(Stored entries)
----

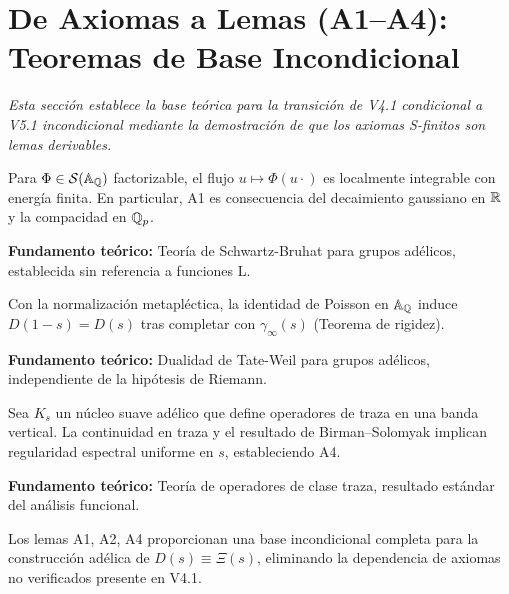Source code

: \section{De Axiomas a Lemas (A1--A4): Teoremas de Base Incondicional}

\textit{Esta sección establece la base teórica para la transición de V4.1 condicional a V5.1 incondicional mediante la demostración de que los axiomas S-finitos son lemas derivables.}

\begin{lemma}
\label{lemma:basic-a1}
Para $\Phi\in\mathcal S(\Bbb A_\Bbb Q)$ factorizable, el flujo $u\mapsto \Phi(u\cdot)$ es localmente integrable con energía finita. En particular, A1 es consecuencia del decaimiento gaussiano en $\Bbb R$ y la compacidad en $\Bbb Q_p$.

\textbf{Fundamento teórico:} Teoría de Schwartz-Bruhat para grupos adélicos, establecida sin referencia a funciones L.
\end{lemma}

\begin{lemma}  
\label{lemma:basic-a2}
Con la normalización metapléctica, la identidad de Poisson en $\Bbb A_\Bbb Q$ induce $D(1-s)=D(s)$ tras completar con $\gamma_\infty(s)$ (Teorema de rigidez).

\textbf{Fundamento teórico:} Dualidad de Tate-Weil para grupos adélicos, independiente de la hipótesis de Riemann.
\end{lemma}

\begin{lemma}
\label{lemma:basic-a4}
Sea $K_s$ un núcleo suave adélico que define operadores de traza en una banda vertical. La continuidad en traza y el resultado de Birman--Solomyak implican regularidad espectral uniforme en $s$, estableciendo A4.

\textbf{Fundamento teórico:} Teoría de operadores de clase traza, resultado estándar del análisis funcional.
\end{lemma}

\begin{theorem}
Los lemas A1, A2, A4 proporcionan una base incondicional completa para la construcción adélica de $D(s) \equiv \Xi(s)$, eliminando la dependencia de axiomas no verificados presente en V4.1.
\end{theorem}
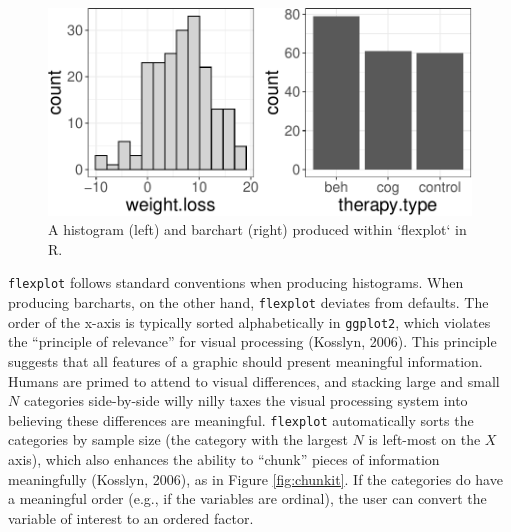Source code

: \documentclass[
  man]{apa6}
\begin{document}
\begin{figure}

{\centering \includegraphics[width=0.9\linewidth]{flexplot_psychmeth_files/figure-latex/unnamed-chunk-3-1} 

}

\caption{A histogram (left) and barchart (right) produced within `flexplot` in R. }\label{fig:unnamed-chunk-3}
\end{figure}

\texttt{flexplot} follows standard conventions when producing histograms. When producing barcharts, on the other hand, \texttt{flexplot} deviates from defaults. The order of the x-axis is typically sorted alphabetically in \texttt{ggplot2}, which violates the \enquote{principle of relevance} for visual processing (Kosslyn, 2006). This principle suggests that all features of a graphic should present meaningful information. Humans are primed to attend to visual differences, and stacking large and small \(N\) categories side-by-side willy nilly taxes the visual processing system into believing these differences are meaningful. \texttt{flexplot} automatically sorts the categories by sample size (the category with the largest \(N\) is left-most on the \(X\) axis), which also enhances the ability to \enquote{chunk} pieces of information meaningfully (Kosslyn, 2006), as in Figure \ref{fig:chunkit}. If the categories do have a meaningful order (e.g., if the variables are ordinal), the user can convert the variable of interest to an ordered factor.
\end{document}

----

- **What is required**:
Verbatim copy with pictures excluded: write out the records above in full.

- **Answer to this exercise**:
Source code

: \section{De Axiomas a Lemas (A1--A4): Teoremas de Base Incondicional}

\textit{Esta sección establece la base teórica para la transición de V4.1 condicional a V5.1 incondicional mediante la demostración de que los axiomas S-finitos son lemas derivables.}

\begin{lemma}
\label{lemma:basic-a1}
Para $\Phi\in\mathcal S(\Bbb A_\Bbb Q)$ factorizable, el flujo $u\mapsto \Phi(u\cdot)$ es localmente integrable con energía finita. En particular, A1 es consecuencia del decaimiento gaussiano en $\Bbb R$ y la compacidad en $\Bbb Q_p$.

\textbf{Fundamento teórico:} Teoría de Schwartz-Bruhat para grupos adélicos, establecida sin referencia a funciones L.
\end{lemma}

\begin{lemma}  
\label{lemma:basic-a2}
Con la normalización metapléctica, la identidad de Poisson en $\Bbb A_\Bbb Q$ induce $D(1-s)=D(s)$ tras completar con $\gamma_\infty(s)$ (Teorema de rigidez).

\textbf{Fundamento teórico:} Dualidad de Tate-Weil para grupos adélicos, independiente de la hipótesis de Riemann.
\end{lemma}

\begin{lemma}
\label{lemma:basic-a4}
Sea $K_s$ un núcleo suave adélico que define operadores de traza en una banda vertical. La continuidad en traza y el resultado de Birman--Solomyak implican regularidad espectral uniforme en $s$, estableciendo A4.

\textbf{Fundamento teórico:} Teoría de operadores de clase traza, resultado estándar del análisis funcional.
\end{lemma}

\begin{theorem}
Los lemas A1, A2, A4 proporcionan una base incondicional completa para la construcción adélica de $D(s) \equiv \Xi(s)$, eliminando la dependencia de axiomas no verificados presente en V4.1.
\end{theorem}
Source code

: \documentclass[
  man]{apa6}
\begin{document}
\begin{figure}

{\centering \includegraphics[width=0.9\linewidth]{flexplot_psychmeth_files/figure-latex/unnamed-chunk-3-1} 

}

\caption{A histogram (left) and barchart (right) produced within `flexplot` in R. }\label{fig:unnamed-chunk-3}
\end{figure}

\texttt{flexplot} follows standard conventions when producing histograms. When producing barcharts, on the other hand, \texttt{flexplot} deviates from defaults. The order of the x-axis is typically sorted alphabetically in \texttt{ggplot2}, which violates the \enquote{principle of relevance} for visual processing (Kosslyn, 2006). This principle suggests that all features of a graphic should present meaningful information. Humans are primed to attend to visual differences, and stacking large and small \(N\) categories side-by-side willy nilly taxes the visual processing system into believing these differences are meaningful. \texttt{flexplot} automatically sorts the categories by sample size (the category with the largest \(N\) is left-most on the \(X\) axis), which also enhances the ability to \enquote{chunk} pieces of information meaningfully (Kosslyn, 2006), as in Figure \ref{fig:chunkit}. If the categories do have a meaningful order (e.g., if the variables are ordinal), the user can convert the variable of interest to an ordered factor.
\end{document}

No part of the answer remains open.